(Prompt): Where does the word "passagem" occur in the data below? Copy each line that holds it.

Dataset records

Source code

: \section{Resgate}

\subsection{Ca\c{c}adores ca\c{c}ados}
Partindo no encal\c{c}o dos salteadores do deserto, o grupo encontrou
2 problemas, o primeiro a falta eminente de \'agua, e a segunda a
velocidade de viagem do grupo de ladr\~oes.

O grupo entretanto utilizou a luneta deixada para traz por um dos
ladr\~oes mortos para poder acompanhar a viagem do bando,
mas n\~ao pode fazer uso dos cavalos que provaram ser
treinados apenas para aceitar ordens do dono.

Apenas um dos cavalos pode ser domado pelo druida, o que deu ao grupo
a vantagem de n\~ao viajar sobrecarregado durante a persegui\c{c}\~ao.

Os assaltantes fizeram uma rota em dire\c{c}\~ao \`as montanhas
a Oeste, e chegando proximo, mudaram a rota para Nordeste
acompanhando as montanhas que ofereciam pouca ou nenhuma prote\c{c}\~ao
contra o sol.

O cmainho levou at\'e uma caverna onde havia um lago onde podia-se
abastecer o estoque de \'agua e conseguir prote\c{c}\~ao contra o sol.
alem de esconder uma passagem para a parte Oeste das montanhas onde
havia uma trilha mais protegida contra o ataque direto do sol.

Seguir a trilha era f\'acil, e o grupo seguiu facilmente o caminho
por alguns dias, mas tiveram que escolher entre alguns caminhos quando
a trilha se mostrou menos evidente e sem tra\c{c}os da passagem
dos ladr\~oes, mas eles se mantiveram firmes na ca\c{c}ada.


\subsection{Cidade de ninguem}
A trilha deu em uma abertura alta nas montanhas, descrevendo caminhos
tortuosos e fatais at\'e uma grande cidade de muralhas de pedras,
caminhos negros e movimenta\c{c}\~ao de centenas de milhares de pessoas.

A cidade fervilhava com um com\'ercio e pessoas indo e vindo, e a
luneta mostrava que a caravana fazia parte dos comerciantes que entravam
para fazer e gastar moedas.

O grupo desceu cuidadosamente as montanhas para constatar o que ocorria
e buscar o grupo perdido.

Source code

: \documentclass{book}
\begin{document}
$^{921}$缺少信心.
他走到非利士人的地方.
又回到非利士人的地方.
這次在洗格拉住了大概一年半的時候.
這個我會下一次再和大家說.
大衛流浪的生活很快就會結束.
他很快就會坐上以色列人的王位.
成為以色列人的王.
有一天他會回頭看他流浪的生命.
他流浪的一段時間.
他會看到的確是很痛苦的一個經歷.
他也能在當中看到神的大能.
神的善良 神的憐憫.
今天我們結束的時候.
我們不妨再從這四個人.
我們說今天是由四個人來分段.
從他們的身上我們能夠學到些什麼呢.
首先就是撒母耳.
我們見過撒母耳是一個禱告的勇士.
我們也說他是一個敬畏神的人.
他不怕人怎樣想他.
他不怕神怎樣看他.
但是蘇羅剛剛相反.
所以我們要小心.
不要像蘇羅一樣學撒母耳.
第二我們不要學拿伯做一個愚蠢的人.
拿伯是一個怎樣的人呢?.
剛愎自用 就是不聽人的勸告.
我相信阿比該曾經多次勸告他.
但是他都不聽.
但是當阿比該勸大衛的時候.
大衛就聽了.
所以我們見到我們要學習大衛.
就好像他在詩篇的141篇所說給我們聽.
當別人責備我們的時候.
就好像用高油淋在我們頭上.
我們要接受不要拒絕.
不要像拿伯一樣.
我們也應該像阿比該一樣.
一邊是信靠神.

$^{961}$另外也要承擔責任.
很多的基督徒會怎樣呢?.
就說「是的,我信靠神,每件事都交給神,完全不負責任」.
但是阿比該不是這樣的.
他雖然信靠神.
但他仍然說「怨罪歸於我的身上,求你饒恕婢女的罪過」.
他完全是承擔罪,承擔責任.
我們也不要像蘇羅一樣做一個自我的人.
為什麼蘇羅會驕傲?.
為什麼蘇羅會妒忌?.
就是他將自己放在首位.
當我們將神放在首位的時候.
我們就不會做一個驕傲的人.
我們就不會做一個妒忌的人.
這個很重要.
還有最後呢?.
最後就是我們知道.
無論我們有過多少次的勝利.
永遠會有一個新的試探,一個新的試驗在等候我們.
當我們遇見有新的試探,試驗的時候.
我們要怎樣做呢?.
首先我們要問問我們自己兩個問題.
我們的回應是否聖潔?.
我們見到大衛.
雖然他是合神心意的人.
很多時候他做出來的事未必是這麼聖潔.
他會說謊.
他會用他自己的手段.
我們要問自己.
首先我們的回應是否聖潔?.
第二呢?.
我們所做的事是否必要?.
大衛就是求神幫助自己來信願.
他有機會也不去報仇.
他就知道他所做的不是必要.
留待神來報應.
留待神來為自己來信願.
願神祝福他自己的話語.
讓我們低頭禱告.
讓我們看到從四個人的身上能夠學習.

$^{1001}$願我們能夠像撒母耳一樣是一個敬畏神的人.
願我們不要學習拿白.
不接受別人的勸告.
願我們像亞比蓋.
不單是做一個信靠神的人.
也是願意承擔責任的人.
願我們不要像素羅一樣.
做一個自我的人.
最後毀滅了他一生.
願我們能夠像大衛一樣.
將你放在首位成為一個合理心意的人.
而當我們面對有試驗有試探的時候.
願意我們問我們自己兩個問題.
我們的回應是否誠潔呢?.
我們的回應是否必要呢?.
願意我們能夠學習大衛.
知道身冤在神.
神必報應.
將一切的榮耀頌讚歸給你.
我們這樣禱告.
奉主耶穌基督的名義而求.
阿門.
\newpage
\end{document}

(Task result):
alem de esconder uma passagem para a parte Oeste das montanhas onde
a trilha se mostrou menos evidente e sem tra\c{c}os da passagem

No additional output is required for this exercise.